DESCRIPTION OF THE TASK - In your copy of the entries below, keep every word exactly and leave out all images.

(Stored entries)
= Beginning of Section =

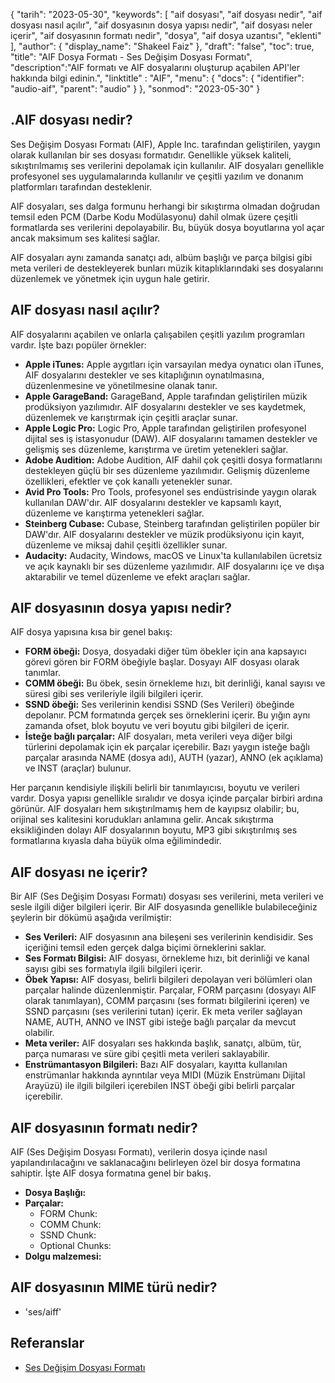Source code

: {
"tarih": "2023-05-30",
  "keywords": [
"aif dosyası",
"aif dosyası nedir",
"aif dosyası nasıl açılır",
"aif dosyasının dosya yapısı nedir",
"aif dosyası neler içerir",
"aif dosyasının formatı nedir",
"dosya",
"aif dosya uzantısı",
"eklenti"
],
  "author": {
"display_name": "Shakeel Faiz"
},
"draft": "false",
"toc": true,
"title": "AIF Dosya Formatı - Ses Değişim Dosyası Formatı",
  "description":"AIF formatı ve AIF dosyalarını oluşturup açabilen API'ler hakkında bilgi edinin.",
"linktitle" : "AIF",
  "menu": {
    "docs": {
      "identifier": "audio-aif",
      "parent": "audio"
}
},
"sonmod": "2023-05-30"
}

## .AIF dosyası nedir?

Ses Değişim Dosyası Formatı (AIF), Apple Inc. tarafından geliştirilen, yaygın olarak kullanılan bir ses dosyası formatıdır. Genellikle yüksek kaliteli, sıkıştırılmamış ses verilerini depolamak için kullanılır. AIF dosyaları genellikle profesyonel ses uygulamalarında kullanılır ve çeşitli yazılım ve donanım platformları tarafından desteklenir.

AIF dosyaları, ses dalga formunu herhangi bir sıkıştırma olmadan doğrudan temsil eden PCM (Darbe Kodu Modülasyonu) dahil olmak üzere çeşitli formatlarda ses verilerini depolayabilir. Bu, büyük dosya boyutlarına yol açar ancak maksimum ses kalitesi sağlar.

AIF dosyaları aynı zamanda sanatçı adı, albüm başlığı ve parça bilgisi gibi meta verileri de destekleyerek bunları müzik kitaplıklarındaki ses dosyalarını düzenlemek ve yönetmek için uygun hale getirir.

## AIF dosyası nasıl açılır?

AIF dosyalarını açabilen ve onlarla çalışabilen çeşitli yazılım programları vardır. İşte bazı popüler örnekler:

- **Apple iTunes:** Apple aygıtları için varsayılan medya oynatıcı olan iTunes, AIF dosyalarını destekler ve ses kitaplığının oynatılmasına, düzenlenmesine ve yönetilmesine olanak tanır.
- **Apple GarageBand:** GarageBand, Apple tarafından geliştirilen müzik prodüksiyon yazılımıdır. AIF dosyalarını destekler ve ses kaydetmek, düzenlemek ve karıştırmak için çeşitli araçlar sunar.
- **Apple Logic Pro:** Logic Pro, Apple tarafından geliştirilen profesyonel dijital ses iş istasyonudur (DAW). AIF dosyalarını tamamen destekler ve gelişmiş ses düzenleme, karıştırma ve üretim yetenekleri sağlar.
- **Adobe Audition:** Adobe Audition, AIF dahil çok çeşitli dosya formatlarını destekleyen güçlü bir ses düzenleme yazılımıdır. Gelişmiş düzenleme özellikleri, efektler ve çok kanallı yetenekler sunar.
- **Avid Pro Tools:** Pro Tools, profesyonel ses endüstrisinde yaygın olarak kullanılan DAW'dır. AIF dosyalarını destekler ve kapsamlı kayıt, düzenleme ve karıştırma yetenekleri sağlar.
- **Steinberg Cubase:** Cubase, Steinberg tarafından geliştirilen popüler bir DAW'dır. AIF dosyalarını destekler ve müzik prodüksiyonu için kayıt, düzenleme ve miksaj dahil çeşitli özellikler sunar.
- **Audacity:** Audacity, Windows, macOS ve Linux'ta kullanılabilen ücretsiz ve açık kaynaklı bir ses düzenleme yazılımıdır. AIF dosyalarını içe ve dışa aktarabilir ve temel düzenleme ve efekt araçları sağlar.

## AIF dosyasının dosya yapısı nedir?

AIF dosya yapısına kısa bir genel bakış:

- **FORM öbeği:** Dosya, dosyadaki diğer tüm öbekler için ana kapsayıcı görevi gören bir FORM öbeğiyle başlar. Dosyayı AIF dosyası olarak tanımlar.
- **COMM öbeği:** Bu öbek, sesin örnekleme hızı, bit derinliği, kanal sayısı ve süresi gibi ses verileriyle ilgili bilgileri içerir.
- **SSND öbeği:** Ses verilerinin kendisi SSND (Ses Verileri) öbeğinde depolanır. PCM formatında gerçek ses örneklerini içerir. Bu yığın aynı zamanda ofset, blok boyutu ve veri boyutu gibi bilgileri de içerir.
- **İsteğe bağlı parçalar:** AIF dosyaları, meta verileri veya diğer bilgi türlerini depolamak için ek parçalar içerebilir. Bazı yaygın isteğe bağlı parçalar arasında NAME (dosya adı), AUTH (yazar), ANNO (ek açıklama) ve INST (araçlar) bulunur.

Her parçanın kendisiyle ilişkili belirli bir tanımlayıcısı, boyutu ve verileri vardır. Dosya yapısı genellikle sıralıdır ve dosya içinde parçalar birbiri ardına görünür. AIF dosyaları hem sıkıştırılmamış hem de kayıpsız olabilir; bu, orijinal ses kalitesini korudukları anlamına gelir. Ancak sıkıştırma eksikliğinden dolayı AIF dosyalarının boyutu, MP3 gibi sıkıştırılmış ses formatlarına kıyasla daha büyük olma eğilimindedir.

## AIF dosyası ne içerir?

Bir AIF (Ses Değişim Dosyası Formatı) dosyası ses verilerini, meta verileri ve sesle ilgili diğer bilgileri içerir. Bir AIF dosyasında genellikle bulabileceğiniz şeylerin bir dökümü aşağıda verilmiştir:

- **Ses Verileri:** AIF dosyasının ana bileşeni ses verilerinin kendisidir. Ses içeriğini temsil eden gerçek dalga biçimi örneklerini saklar.
- **Ses Formatı Bilgisi:** AIF dosyası, örnekleme hızı, bit derinliği ve kanal sayısı gibi ses formatıyla ilgili bilgileri içerir.
- **Öbek Yapısı:** AIF dosyası, belirli bilgileri depolayan veri bölümleri olan parçalar halinde düzenlenmiştir. Parçalar, FORM parçasını (dosyayı AIF olarak tanımlayan), COMM parçasını (ses formatı bilgilerini içeren) ve SSND parçasını (ses verilerini tutan) içerir. Ek meta veriler sağlayan NAME, AUTH, ANNO ve INST gibi isteğe bağlı parçalar da mevcut olabilir.
- **Meta veriler:** AIF dosyaları ses hakkında başlık, sanatçı, albüm, tür, parça numarası ve süre gibi çeşitli meta verileri saklayabilir.
- **Enstrümantasyon Bilgileri:** Bazı AIF dosyaları, kayıtta kullanılan enstrümanlar hakkında ayrıntılar veya MIDI (Müzik Enstrümanı Dijital Arayüzü) ile ilgili bilgileri içerebilen INST öbeği gibi belirli parçalar içerebilir.

## AIF dosyasının formatı nedir?

AIF (Ses Değişim Dosyası Formatı), verilerin dosya içinde nasıl yapılandırılacağını ve saklanacağını belirleyen özel bir dosya formatına sahiptir. İşte AIF dosya formatına genel bir bakış.

- **Dosya Başlığı:**
- **Parçalar:**
  - FORM Chunk:
  - COMM Chunk:
  - SSND Chunk:
  - Optional Chunks:
- **Dolgu malzemesi:**

## AIF dosyasının MIME türü nedir?

- 'ses/aiff'

## Referanslar
* [Ses Değişim Dosyası Formatı](https://en.wikipedia.org/wiki/Audio_Interchange_File_Format)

= End of Section =

RESPONSE AREA -
Source code

: {
"tarih": "2023-05-30",
  "keywords": [
"aif dosyası",
"aif dosyası nedir",
"aif dosyası nasıl açılır",
"aif dosyasının dosya yapısı nedir",
"aif dosyası neler içerir",
"aif dosyasının formatı nedir",
"dosya",
"aif dosya uzantısı",
"eklenti"
],
  "author": {
"display_name": "Shakeel Faiz"
},
"draft": "false",
"toc": true,
"title": "AIF Dosya Formatı - Ses Değişim Dosyası Formatı",
  "description":"AIF formatı ve AIF dosyalarını oluşturup açabilen API'ler hakkında bilgi edinin.",
"linktitle" : "AIF",
  "menu": {
    "docs": {
      "identifier": "audio-aif",
      "parent": "audio"
}
},
"sonmod": "2023-05-30"
}

## .AIF dosyası nedir?

Ses Değişim Dosyası Formatı (AIF), Apple Inc. tarafından geliştirilen, yaygın olarak kullanılan bir ses dosyası formatıdır. Genellikle yüksek kaliteli, sıkıştırılmamış ses verilerini depolamak için kullanılır. AIF dosyaları genellikle profesyonel ses uygulamalarında kullanılır ve çeşitli yazılım ve donanım platformları tarafından desteklenir.

AIF dosyaları, ses dalga formunu herhangi bir sıkıştırma olmadan doğrudan temsil eden PCM (Darbe Kodu Modülasyonu) dahil olmak üzere çeşitli formatlarda ses verilerini depolayabilir. Bu, büyük dosya boyutlarına yol açar ancak maksimum ses kalitesi sağlar.

AIF dosyaları aynı zamanda sanatçı adı, albüm başlığı ve parça bilgisi gibi meta verileri de destekleyerek bunları müzik kitaplıklarındaki ses dosyalarını düzenlemek ve yönetmek için uygun hale getirir.

## AIF dosyası nasıl açılır?

AIF dosyalarını açabilen ve onlarla çalışabilen çeşitli yazılım programları vardır. İşte bazı popüler örnekler:

- **Apple iTunes:** Apple aygıtları için varsayılan medya oynatıcı olan iTunes, AIF dosyalarını destekler ve ses kitaplığının oynatılmasına, düzenlenmesine ve yönetilmesine olanak tanır.
- **Apple GarageBand:** GarageBand, Apple tarafından geliştirilen müzik prodüksiyon yazılımıdır. AIF dosyalarını destekler ve ses kaydetmek, düzenlemek ve karıştırmak için çeşitli araçlar sunar.
- **Apple Logic Pro:** Logic Pro, Apple tarafından geliştirilen profesyonel dijital ses iş istasyonudur (DAW). AIF dosyalarını tamamen destekler ve gelişmiş ses düzenleme, karıştırma ve üretim yetenekleri sağlar.
- **Adobe Audition:** Adobe Audition, AIF dahil çok çeşitli dosya formatlarını destekleyen güçlü bir ses düzenleme yazılımıdır. Gelişmiş düzenleme özellikleri, efektler ve çok kanallı yetenekler sunar.
- **Avid Pro Tools:** Pro Tools, profesyonel ses endüstrisinde yaygın olarak kullanılan DAW'dır. AIF dosyalarını destekler ve kapsamlı kayıt, düzenleme ve karıştırma yetenekleri sağlar.
- **Steinberg Cubase:** Cubase, Steinberg tarafından geliştirilen popüler bir DAW'dır. AIF dosyalarını destekler ve müzik prodüksiyonu için kayıt, düzenleme ve miksaj dahil çeşitli özellikler sunar.
- **Audacity:** Audacity, Windows, macOS ve Linux'ta kullanılabilen ücretsiz ve açık kaynaklı bir ses düzenleme yazılımıdır. AIF dosyalarını içe ve dışa aktarabilir ve temel düzenleme ve efekt araçları sağlar.

## AIF dosyasının dosya yapısı nedir?

AIF dosya yapısına kısa bir genel bakış:

- **FORM öbeği:** Dosya, dosyadaki diğer tüm öbekler için ana kapsayıcı görevi gören bir FORM öbeğiyle başlar. Dosyayı AIF dosyası olarak tanımlar.
- **COMM öbeği:** Bu öbek, sesin örnekleme hızı, bit derinliği, kanal sayısı ve süresi gibi ses verileriyle ilgili bilgileri içerir.
- **SSND öbeği:** Ses verilerinin kendisi SSND (Ses Verileri) öbeğinde depolanır. PCM formatında gerçek ses örneklerini içerir. Bu yığın aynı zamanda ofset, blok boyutu ve veri boyutu gibi bilgileri de içerir.
- **İsteğe bağlı parçalar:** AIF dosyaları, meta verileri veya diğer bilgi türlerini depolamak için ek parçalar içerebilir. Bazı yaygın isteğe bağlı parçalar arasında NAME (dosya adı), AUTH (yazar), ANNO (ek açıklama) ve INST (araçlar) bulunur.

Her parçanın kendisiyle ilişkili belirli bir tanımlayıcısı, boyutu ve verileri vardır. Dosya yapısı genellikle sıralıdır ve dosya içinde parçalar birbiri ardına görünür. AIF dosyaları hem sıkıştırılmamış hem de kayıpsız olabilir; bu, orijinal ses kalitesini korudukları anlamına gelir. Ancak sıkıştırma eksikliğinden dolayı AIF dosyalarının boyutu, MP3 gibi sıkıştırılmış ses formatlarına kıyasla daha büyük olma eğilimindedir.

## AIF dosyası ne içerir?

Bir AIF (Ses Değişim Dosyası Formatı) dosyası ses verilerini, meta verileri ve sesle ilgili diğer bilgileri içerir. Bir AIF dosyasında genellikle bulabileceğiniz şeylerin bir dökümü aşağıda verilmiştir:

- **Ses Verileri:** AIF dosyasının ana bileşeni ses verilerinin kendisidir. Ses içeriğini temsil eden gerçek dalga biçimi örneklerini saklar.
- **Ses Formatı Bilgisi:** AIF dosyası, örnekleme hızı, bit derinliği ve kanal sayısı gibi ses formatıyla ilgili bilgileri içerir.
- **Öbek Yapısı:** AIF dosyası, belirli bilgileri depolayan veri bölümleri olan parçalar halinde düzenlenmiştir. Parçalar, FORM parçasını (dosyayı AIF olarak tanımlayan), COMM parçasını (ses formatı bilgilerini içeren) ve SSND parçasını (ses verilerini tutan) içerir. Ek meta veriler sağlayan NAME, AUTH, ANNO ve INST gibi isteğe bağlı parçalar da mevcut olabilir.
- **Meta veriler:** AIF dosyaları ses hakkında başlık, sanatçı, albüm, tür, parça numarası ve süre gibi çeşitli meta verileri saklayabilir.
- **Enstrümantasyon Bilgileri:** Bazı AIF dosyaları, kayıtta kullanılan enstrümanlar hakkında ayrıntılar veya MIDI (Müzik Enstrümanı Dijital Arayüzü) ile ilgili bilgileri içerebilen INST öbeği gibi belirli parçalar içerebilir.

## AIF dosyasının formatı nedir?

AIF (Ses Değişim Dosyası Formatı), verilerin dosya içinde nasıl yapılandırılacağını ve saklanacağını belirleyen özel bir dosya formatına sahiptir. İşte AIF dosya formatına genel bir bakış.

- **Dosya Başlığı:**
- **Parçalar:**
  - FORM Chunk:
  - COMM Chunk:
  - SSND Chunk:
  - Optional Chunks:
- **Dolgu malzemesi:**

## AIF dosyasının MIME türü nedir?

- 'ses/aiff'

## Referanslar
* [Ses Değişim Dosyası Formatı](https://en.wikipedia.org/wiki/Audio_Interchange_File_Format)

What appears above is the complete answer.